More than anyone else, John L. Ward developed the field of family business.
When he wrote Keeping the Family Business Healthy in 1987, it was the first book on the subject that was informed by scholarship and, at the same time, approachable to the leaders and owners of family firms. And over time, he produced dozens more. For 10 years, John wrote monthly columns in Nation’s Business, the magazine of the U.S. Chamber of Commerce reaching an audience of three million, and played a key role in producing the monthly Family Business Advisor newsletter.
As a teacher, he had no peer and he reached thousands of students at Loyola University Chicago, IMD in Switzerland, and for the last 20 years of his academic career, at Northwestern University’s Kellogg School of Management. All the while he circled the globe, speaking at events and programs at universities and trade associations, YPO programs, and conferences everywhere.
Consulting provided constant exposure to the real world of family business and demanded that knowledge generated be articulated in ways applicable to challenges and opportunities. As a consultant, he was in such demand that he created The Family Business Consulting Group (FBCG) to assure that there would be an adequate supply of professionals who could provide the quality consulting that he believed family businesses deserved. FBCG continues to project his philosophy and values. When the Family Firm Institute (of which John was a founding member) created the Richard Beckhart Award for contributions to family business consulting, Ward was selected as its first recipient after Dr. Beckhart.
As a researcher, he began early, looking at strategy in smaller firms and then crunching the numbers in the PIMS database. A tally of the citations in Family Business Review articles from the inception of the field’s leading academic journal would certainly show him as the discipline’s most quoted scholar. He produced dozens of family business case studies providing means by which students and family businesses themselves could reach deeper understandings through discussion and analysis.
Research, inquiry, observation and listening are among John’s most distinguishing characteristics. Add in remarkable energy, a great sense of fun and the ability to build enduring relationships. His experiences with family businesses, in John’s words, “opened my mind and heart to family businesses. Learning about them, knowing them and helping them became my passion.”
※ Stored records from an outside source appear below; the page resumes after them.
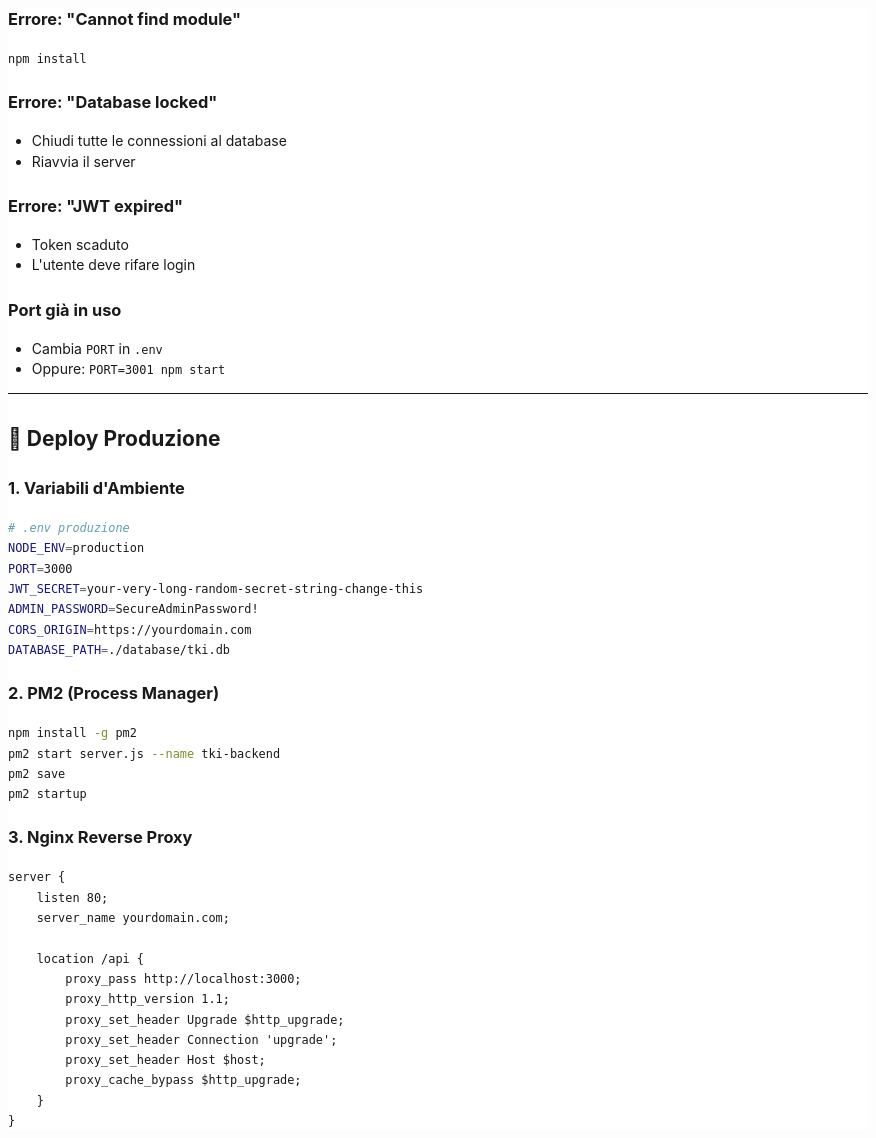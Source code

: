 ### Errore: "Cannot find module"
```bash
npm install
```

### Errore: "Database locked"
- Chiudi tutte le connessioni al database
- Riavvia il server

### Errore: "JWT expired"
- Token scaduto
- L'utente deve rifare login

### Port già in uso
- Cambia `PORT` in `.env`
- Oppure: `PORT=3001 npm start`

---

## 🚀 Deploy Produzione

### 1. Variabili d'Ambiente
```bash
# .env produzione
NODE_ENV=production
PORT=3000
JWT_SECRET=your-very-long-random-secret-string-change-this
ADMIN_PASSWORD=SecureAdminPassword!
CORS_ORIGIN=https://yourdomain.com
DATABASE_PATH=./database/tki.db
```

### 2. PM2 (Process Manager)
```bash
npm install -g pm2
pm2 start server.js --name tki-backend
pm2 save
pm2 startup
```

### 3. Nginx Reverse Proxy
```nginx
server {
    listen 80;
    server_name yourdomain.com;

    location /api {
        proxy_pass http://localhost:3000;
        proxy_http_version 1.1;
        proxy_set_header Upgrade $http_upgrade;
        proxy_set_header Connection 'upgrade';
        proxy_set_header Host $host;
        proxy_cache_bypass $http_upgrade;
    }
}
```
Those who benefitted from John’s passion included Indonesia’s Tanoto family. They donated $10 million to Northwestern University’s Kellogg School of Management to honor John by renaming its Center for Family Enterprises for him. The gift will support the Ward Center’s efforts to: share research with leading family businesses around the world; conduct groundbreaking research; engage scholars and family enterprises to inform the disciple more fully and to enhance scholarship and capabilities of the field; and augment the family enterprise case and history library — with an emphasis on older, larger global families that have achieved generational continuity. In other words, to continue and enhance the work John has been doing throughout his career.
John has now retired from Northwestern and from FBCG. In both these organizations, however, John’s spirit and leadership are still felt, as they are in hundreds of family businesses and in the hearts of thousands of individuals that he touched and shaped and helped along their ways.